== Records to use

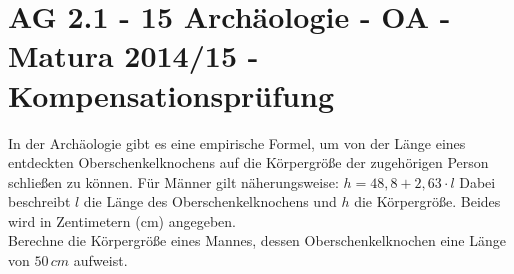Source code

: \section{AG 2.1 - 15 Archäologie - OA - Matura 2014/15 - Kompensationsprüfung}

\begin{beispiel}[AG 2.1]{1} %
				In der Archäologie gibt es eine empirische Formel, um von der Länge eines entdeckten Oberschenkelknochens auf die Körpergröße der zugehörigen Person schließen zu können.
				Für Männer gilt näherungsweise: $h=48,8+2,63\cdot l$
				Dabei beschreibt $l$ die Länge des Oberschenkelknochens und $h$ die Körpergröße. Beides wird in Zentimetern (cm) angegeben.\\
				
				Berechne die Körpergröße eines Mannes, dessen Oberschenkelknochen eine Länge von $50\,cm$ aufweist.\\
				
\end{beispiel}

====
== Records to use

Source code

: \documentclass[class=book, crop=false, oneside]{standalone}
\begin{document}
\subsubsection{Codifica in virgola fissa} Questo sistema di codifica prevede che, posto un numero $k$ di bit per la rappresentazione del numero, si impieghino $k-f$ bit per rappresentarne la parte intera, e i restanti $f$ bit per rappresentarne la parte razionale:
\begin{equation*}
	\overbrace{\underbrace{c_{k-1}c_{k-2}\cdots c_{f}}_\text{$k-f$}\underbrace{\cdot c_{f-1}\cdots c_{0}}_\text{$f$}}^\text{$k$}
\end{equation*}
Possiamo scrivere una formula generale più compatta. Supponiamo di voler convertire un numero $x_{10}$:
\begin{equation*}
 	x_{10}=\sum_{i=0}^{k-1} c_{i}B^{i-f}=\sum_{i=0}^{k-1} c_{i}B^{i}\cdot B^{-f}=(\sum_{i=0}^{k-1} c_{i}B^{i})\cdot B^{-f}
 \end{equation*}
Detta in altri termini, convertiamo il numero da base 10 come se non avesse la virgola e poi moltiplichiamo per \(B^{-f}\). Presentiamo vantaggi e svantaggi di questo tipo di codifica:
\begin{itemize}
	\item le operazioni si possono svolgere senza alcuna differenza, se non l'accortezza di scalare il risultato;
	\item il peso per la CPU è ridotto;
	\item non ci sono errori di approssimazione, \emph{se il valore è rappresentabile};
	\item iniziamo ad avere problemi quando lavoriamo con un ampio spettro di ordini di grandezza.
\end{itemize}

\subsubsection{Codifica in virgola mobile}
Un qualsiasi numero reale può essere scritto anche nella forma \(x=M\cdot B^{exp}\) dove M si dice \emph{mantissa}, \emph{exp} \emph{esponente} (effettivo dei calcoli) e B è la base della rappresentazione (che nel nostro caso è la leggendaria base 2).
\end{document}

====

Whenever a line in the preceding entries includes the word "begin", count it, and state the total alone.

5